All of these examples are first-of-a-kind efforts, and I expect to see significant advancements in the next few years—a golden era for medical technology. The timing couldn’t be better, as we are facing demographic and cost explosions that require radical new approaches to healthcare.
|“I believe that I can state from my more than 40 years
of IT experience that the success of technology adoption
is usually correlated with the amount of effort spent in
designing systems optimized for human beings.”
(photo by Mike Ranz)
So back to my original question about smoothing the transition to a technology-enhanced and dependent medical world.
I am convinced that we must plan from the very beginning—and not as an afterthought—to deal with a realistic personal view of the various people who will be using these systems. And we must continue to do so at every point during this transition phase. Our view must encompass all stakeholders: patients and their families, caregivers at all levels, administrators, government officials, payers etc. In other words, as we become ever more dependent on medical technology, we must not risk losing the human touch that is so important to the healing process. For me this involves fostering a feeling of trust on all sides.
Some of the factors that we will need to consider are: the ease of usability of medtech systems including easily understandable output results as well as transparency of complex processes. We will also need to be sensitive to the tech-readiness of different age groups, the rights of patients to be informed about their health in a sensitive way, and of course data privacy.
Already we are taking steps in these directions.
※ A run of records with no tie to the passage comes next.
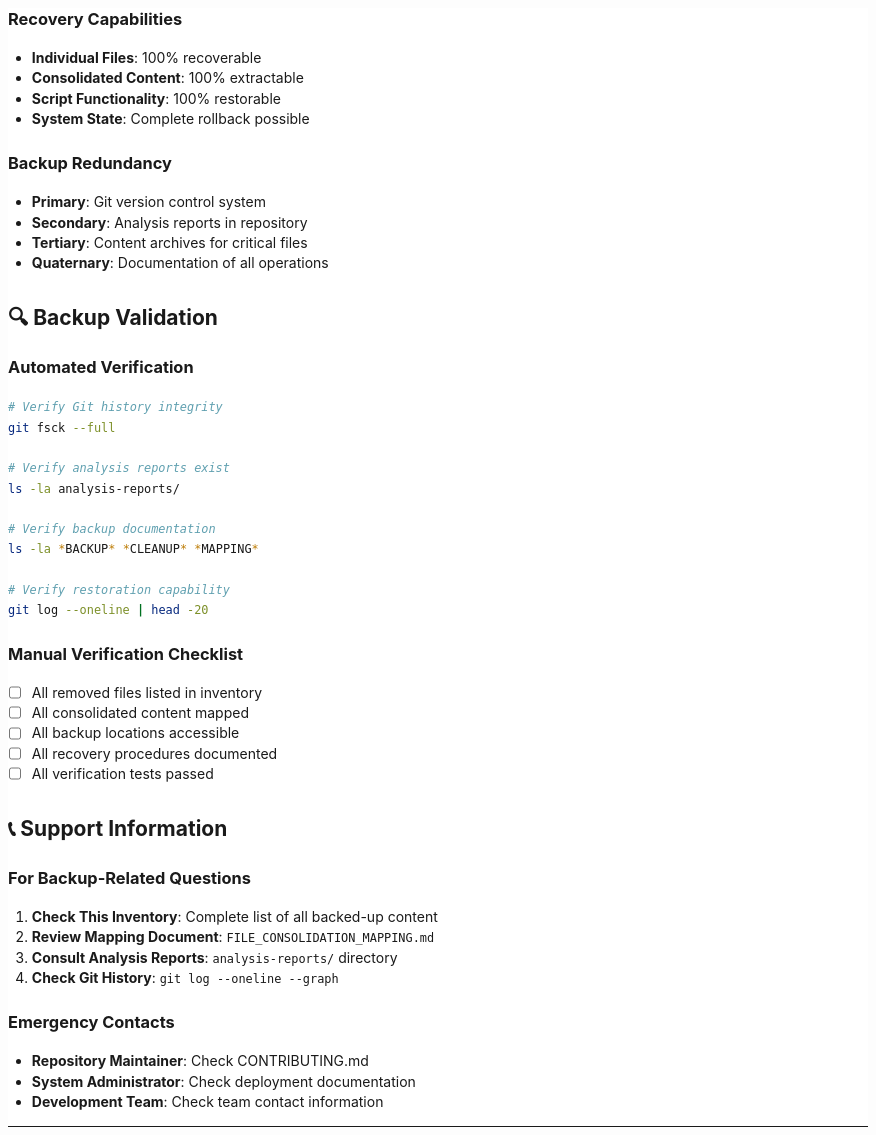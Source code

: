 ### Recovery Capabilities
- **Individual Files**: 100% recoverable
- **Consolidated Content**: 100% extractable
- **Script Functionality**: 100% restorable
- **System State**: Complete rollback possible

### Backup Redundancy
- **Primary**: Git version control system
- **Secondary**: Analysis reports in repository
- **Tertiary**: Content archives for critical files
- **Quaternary**: Documentation of all operations

## 🔍 Backup Validation

### Automated Verification
```bash
# Verify Git history integrity
git fsck --full

# Verify analysis reports exist
ls -la analysis-reports/

# Verify backup documentation
ls -la *BACKUP* *CLEANUP* *MAPPING*

# Verify restoration capability
git log --oneline | head -20
```

### Manual Verification Checklist
- [ ] All removed files listed in inventory
- [ ] All consolidated content mapped
- [ ] All backup locations accessible
- [ ] All recovery procedures documented
- [ ] All verification tests passed

## 📞 Support Information

### For Backup-Related Questions
1. **Check This Inventory**: Complete list of all backed-up content
2. **Review Mapping Document**: `FILE_CONSOLIDATION_MAPPING.md`
3. **Consult Analysis Reports**: `analysis-reports/` directory
4. **Check Git History**: `git log --oneline --graph`

### Emergency Contacts
- **Repository Maintainer**: Check CONTRIBUTING.md
- **System Administrator**: Check deployment documentation
- **Development Team**: Check team contact information

---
Swiss start-up Nhumi, for example, is revolutionizing the way physicians interact with electronic patient data by providing the most intuitive interface you can think of: an interactive, browsable 3D-map of the human body. It provides doctors with the ability to easily look up and access the electronic health record of their patient. including medical notes, patient history, CT-scans, X-ray images, etc. With so called Smart Rooms, patients at the University of Pittsburgh Medical Center are able to electronically follow their planned treatment protocol from their beds—if medically and psychologically appropriate. Patient empowerment has been shown to improve medical outcomes. I personally recall, watching a seriously ill physician lying in the same room as my mother in a New York hospital, fighting her frustration in not being informed of her condition and the next treatment steps.
To further advance medtech solutions, we also have to gain a better understanding of the critical characteristics that inform the patients’ choices, actions and responses to their own health requirements. By truly understanding the individual patient, physicians and other caregivers can really influence their participation in their own health management.
I believe that I can state from my more than 40 years of IT experience that the success of technology adoption is usually correlated with the amount of effort spent in designing systems optimized for human beings.
As we move into an era of medtech-supported personalized medicine, we want to ensure our focus on the word personal at all stages.